Every line with the word "condition" in it should be extracted from the data that follows.

### PROVIDED ENTRIES
Start of Block

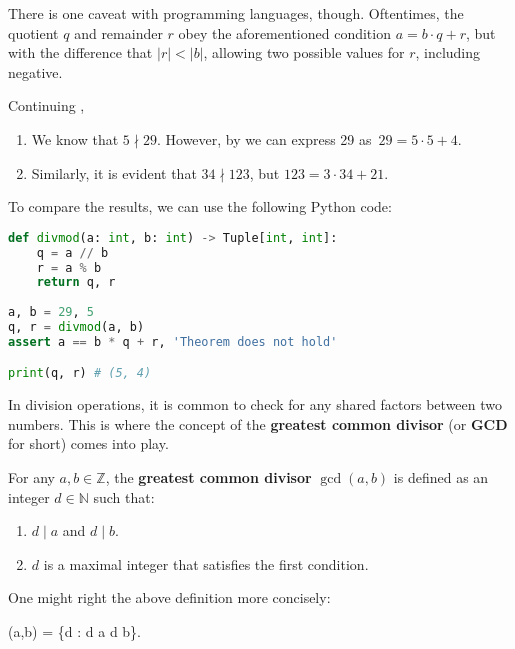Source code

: \documentclass[../lecture-notes-148x210.tex]{subfiles}
\begin{document}
\begin{remark}
    There is one caveat with programming languages, though. Oftentimes, the
    quotient $q$ and remainder $r$ obey the aforementioned condition $a=b\cdot q+r$,
    but with the difference that $|r| < |b|$, allowing two possible values for $r$,
    including negative. 
\end{remark}

\begin{example} \label{example:divisibility_2}
    Continuing , \hfill
    \begin{enumerate}
        \item We know that $5 \nmid 29$. However, by  we can express 29 
        as~$29 = 5 \cdot 5 + 4$.
        \item Similarly, it is evident that $34 \nmid 123$, but $123 = 3 \cdot 34 + 21$.
    \end{enumerate}

    To compare the results, we can use the following Python code:
    \begin{lstlisting}[language=Python, numbers=none]
def divmod(a: int, b: int) -> Tuple[int, int]:
    q = a // b
    r = a % b
    return q, r
    
a, b = 29, 5
q, r = divmod(a, b)
assert a == b * q + r, 'Theorem does not hold'

print(q, r) # (5, 4)
\end{lstlisting}
\end{example}

In division operations, it is common to check for any shared factors between two
numbers. This is where the concept of the \textbf{greatest common divisor} (or
\textbf{GCD} for short) comes into play.

\begin{definition}[GCD]
    For any $a, b \in \mathbb{Z}$, the \textbf{greatest common divisor} \cite{Ben_Lynn_1980} $\gcd(a, b)$ is defined as an integer $d \in \mathbb{N}$ such that:
    \begin{enumerate}
        \item $d \mid a$ and $d \mid b$.
        \item $d$ is a maximal integer that satisfies the first condition.
    \end{enumerate}

    One might right the above definition more concisely:
    \begin{xequation}
        \gcd(a,b) = \max\{d \in {}: d \mid a \;  \; d \mid b\}.
    \end{xequation}
\end{definition}
\end{document}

End of Block

### COMPLETED TASK
    quotient $q$ and remainder $r$ obey the aforementioned condition $a=b\cdot q+r$,
        \item $d$ is a maximal integer that satisfies the first condition.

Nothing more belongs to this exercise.